Dean nodded and smiled, exchanging a word or two before wandering away from him
and back to where Crown was.
“How sweet of you,” she said. “Don’t you want to see what he does with that money?”
“I don’t need to know. A thousand is a solid start for him.”
Crown leaned to the side. “He seems excited to jump onto turning his life around.”
Dean turned to look. The newly cashed-in man jogged down the sidewalk, hugging the
money in his arms.
“You don’t know that man. For all you know, he could be spending all that money at a
fancy strip club.”
“Why would he do that?”
“Why wouldn’t he?”
Dean scowled. He glanced down at the sidewalk. “We’ll see where he goes, but not for
too long.” He power-walked after the man.

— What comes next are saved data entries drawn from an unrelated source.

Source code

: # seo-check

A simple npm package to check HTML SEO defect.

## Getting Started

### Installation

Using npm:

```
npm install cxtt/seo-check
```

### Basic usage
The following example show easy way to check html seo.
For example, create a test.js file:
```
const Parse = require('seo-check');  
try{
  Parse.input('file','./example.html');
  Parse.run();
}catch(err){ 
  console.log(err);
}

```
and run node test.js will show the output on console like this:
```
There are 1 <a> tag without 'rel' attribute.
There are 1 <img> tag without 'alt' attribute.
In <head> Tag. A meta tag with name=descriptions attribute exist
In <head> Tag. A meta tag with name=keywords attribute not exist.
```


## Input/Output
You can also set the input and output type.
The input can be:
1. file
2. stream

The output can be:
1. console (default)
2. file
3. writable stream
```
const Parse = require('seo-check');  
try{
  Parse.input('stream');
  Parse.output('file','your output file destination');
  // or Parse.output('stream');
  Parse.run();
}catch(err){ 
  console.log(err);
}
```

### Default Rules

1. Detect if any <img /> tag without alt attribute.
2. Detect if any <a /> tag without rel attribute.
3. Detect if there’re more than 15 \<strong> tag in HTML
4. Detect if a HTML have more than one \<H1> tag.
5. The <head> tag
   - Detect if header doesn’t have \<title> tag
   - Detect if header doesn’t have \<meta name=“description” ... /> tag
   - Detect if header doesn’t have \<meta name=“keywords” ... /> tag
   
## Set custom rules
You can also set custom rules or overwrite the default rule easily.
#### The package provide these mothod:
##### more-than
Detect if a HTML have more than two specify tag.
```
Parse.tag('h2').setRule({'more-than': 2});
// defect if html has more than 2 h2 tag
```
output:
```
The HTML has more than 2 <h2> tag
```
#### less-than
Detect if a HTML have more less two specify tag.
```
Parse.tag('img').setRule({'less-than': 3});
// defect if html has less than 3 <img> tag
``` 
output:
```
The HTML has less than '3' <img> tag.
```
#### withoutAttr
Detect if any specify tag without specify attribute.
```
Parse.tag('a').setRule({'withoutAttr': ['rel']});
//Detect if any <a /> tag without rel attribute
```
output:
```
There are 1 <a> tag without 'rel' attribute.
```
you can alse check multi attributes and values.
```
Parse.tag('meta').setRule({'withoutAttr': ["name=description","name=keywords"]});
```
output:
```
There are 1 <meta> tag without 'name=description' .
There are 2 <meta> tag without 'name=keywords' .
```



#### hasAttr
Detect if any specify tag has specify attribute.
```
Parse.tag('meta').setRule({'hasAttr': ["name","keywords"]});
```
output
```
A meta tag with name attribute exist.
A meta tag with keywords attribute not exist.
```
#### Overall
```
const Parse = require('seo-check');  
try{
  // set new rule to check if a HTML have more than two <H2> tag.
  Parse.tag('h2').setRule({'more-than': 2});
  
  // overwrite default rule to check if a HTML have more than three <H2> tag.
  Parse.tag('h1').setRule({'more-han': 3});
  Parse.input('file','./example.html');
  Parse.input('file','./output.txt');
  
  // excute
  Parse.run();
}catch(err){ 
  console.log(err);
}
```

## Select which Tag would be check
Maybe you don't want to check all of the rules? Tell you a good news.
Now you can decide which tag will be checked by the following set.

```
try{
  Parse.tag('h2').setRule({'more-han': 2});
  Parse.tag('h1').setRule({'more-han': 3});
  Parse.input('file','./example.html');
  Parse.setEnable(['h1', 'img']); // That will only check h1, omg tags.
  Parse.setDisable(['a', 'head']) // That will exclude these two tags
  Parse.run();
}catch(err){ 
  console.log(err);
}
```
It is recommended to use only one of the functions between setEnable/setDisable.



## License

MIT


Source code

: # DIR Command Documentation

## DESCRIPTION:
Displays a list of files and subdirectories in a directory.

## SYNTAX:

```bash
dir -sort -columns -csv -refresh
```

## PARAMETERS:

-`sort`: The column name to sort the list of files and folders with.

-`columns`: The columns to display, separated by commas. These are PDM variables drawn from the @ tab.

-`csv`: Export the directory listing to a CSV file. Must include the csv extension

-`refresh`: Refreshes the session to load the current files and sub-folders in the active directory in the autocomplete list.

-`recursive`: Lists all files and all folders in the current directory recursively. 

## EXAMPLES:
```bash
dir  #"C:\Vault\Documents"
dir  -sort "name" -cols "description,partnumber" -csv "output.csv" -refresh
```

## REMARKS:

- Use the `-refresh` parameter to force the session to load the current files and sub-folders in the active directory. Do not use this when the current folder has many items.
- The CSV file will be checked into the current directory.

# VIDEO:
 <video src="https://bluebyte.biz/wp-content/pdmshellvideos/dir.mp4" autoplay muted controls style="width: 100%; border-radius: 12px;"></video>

They followed the giddy man around a corner and down another three blocks. That’s
when he turned left into an alleyway.
“Good things never happen in alleys,” Crown said.
Dean shushed her.
Hesitantly, he crept to the edge of the wall to peek around. Crown stepped carelessly
in front of it.
The man walked a door, tearing off his coat to reveal cleaner clothes under his rough
exterior. He tossed the old rag of a parka into a trash heap as another man stepped out from
the door.
“I’m fuckin’ stacked!” he exclaimed, holding up the bag of money.
“Where the hell did you get all that?” the other man asked.
“Why don’t you try sitting your ass on the sidewalk for once?”